Additionally, improperly inflated tires will wear out prematurely and will wear unevenly, which can negatively affect handling over time. It also affects fuel economy.
Underinflated tires can cause a lot of problems. Tires that are underinflated lose shape from the lack of pressure, which means more rubber is making contact with the roadway. While this may seem like a good thing, it's not. It causes a significant increase in tire wear, a reduction in fuel economy, poor cornering, and a bumpy ride. Additionally, underinflated tires heat up much more quickly, which means they can be highly susceptible to blowouts.
Overinflating tires isn't a good thing, either. The tires become too stiff, which reduces the amount of rubber in contact with the roadway. This means that it's harder to control your vehicle. You'll also have a much higher risk of tire and wheel damage from potholes, bumps or debris on the road. It could also blowout depending upon the tire condition and the extent of any damage. Also, contrary to popular believe, an overinflated tire won't really get you better fuel economy. The tire will also wear unevenly, with much or most of the wear occurring in the center of the tire and little wear occurring across the majority of the treads.
You can do it at home
Checking the air pressure in your tires is a relatively easy process and can be performed by most anyone. Tire pressure gauges are relatively inexpensive, including digital gauges with easy-to-ready illuminated readings. So buy one and use it to check your tire pressure weekly. While you're at it, buy an inexpensive portable air compressor so you can inflate the tires to the proper pressure on the spot. The kind that plug into an outlet in the wall is better than the kind that you plug into your car. The small investment you make on a gauge and an air compressor will pay off enormously.
Always check it cold
Checking the pressure and inflating tires before the car has been driven is crucial to getting an accurate reading, which is why the tire pressure specifications on your vehicle's tire label is the cold tire pressure. As soon as you start driving, the tires warm up from the friction on the roadway. The heat, which will vary based upon tire condition, road conditions, and outside temperature, can quickly cause inaccurate pressure readings. Ideally, check the tire pressure after the vehicle has been sitting in shaded conditions for at least eight hours. \
don't use the pressure on the tire
Every tire manufactured today has a variety of information on it, including treadwear, speed rating and temperature rating. But they also include a maximum tire pressure. When checking and inflating your tires, it's important that you don't use this number. This number is only the maximum safe pressure for the tire, which is usually much more than the pressure recommended by the vehicle manufacturer. You can find the ideal pressure for your tires printed on the sticker on the inside panel of your driver's side door or on the door frame.

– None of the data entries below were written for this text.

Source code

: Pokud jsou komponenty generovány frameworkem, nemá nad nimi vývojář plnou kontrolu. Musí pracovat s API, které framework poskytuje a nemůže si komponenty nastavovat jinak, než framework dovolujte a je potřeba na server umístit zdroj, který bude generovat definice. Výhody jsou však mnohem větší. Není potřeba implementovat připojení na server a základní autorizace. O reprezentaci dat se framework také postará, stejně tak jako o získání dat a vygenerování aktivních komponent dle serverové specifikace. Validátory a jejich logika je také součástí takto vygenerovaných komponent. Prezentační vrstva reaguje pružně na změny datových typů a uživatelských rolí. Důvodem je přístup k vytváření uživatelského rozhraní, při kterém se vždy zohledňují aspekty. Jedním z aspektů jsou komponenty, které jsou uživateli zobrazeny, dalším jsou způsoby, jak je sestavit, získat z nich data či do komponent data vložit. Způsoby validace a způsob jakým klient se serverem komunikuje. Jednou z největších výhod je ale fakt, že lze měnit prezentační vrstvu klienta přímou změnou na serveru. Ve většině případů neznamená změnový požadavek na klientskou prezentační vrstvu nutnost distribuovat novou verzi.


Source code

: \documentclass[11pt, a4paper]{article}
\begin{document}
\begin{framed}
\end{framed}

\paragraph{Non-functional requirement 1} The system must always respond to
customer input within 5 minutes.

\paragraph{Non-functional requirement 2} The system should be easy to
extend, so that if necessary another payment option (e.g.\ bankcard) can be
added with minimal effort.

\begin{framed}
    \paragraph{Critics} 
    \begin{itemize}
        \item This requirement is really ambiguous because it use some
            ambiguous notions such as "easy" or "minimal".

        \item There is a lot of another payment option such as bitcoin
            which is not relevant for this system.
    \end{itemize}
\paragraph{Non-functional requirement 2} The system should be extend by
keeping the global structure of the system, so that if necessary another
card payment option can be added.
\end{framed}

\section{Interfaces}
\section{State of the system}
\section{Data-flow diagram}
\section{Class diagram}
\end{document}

don't trust the gauge at the service center
There's nothing wrong with using an air pump at a service center or gas station. But you shouldn't rely on the gauge that may be part of the pump. There's no way to know how accurate the gauge is or whether any damage has occurred to it from frequent use by so many people. Always check the tire pressure with your own gauge, even if you're just verifying the reading from the pump's gauge.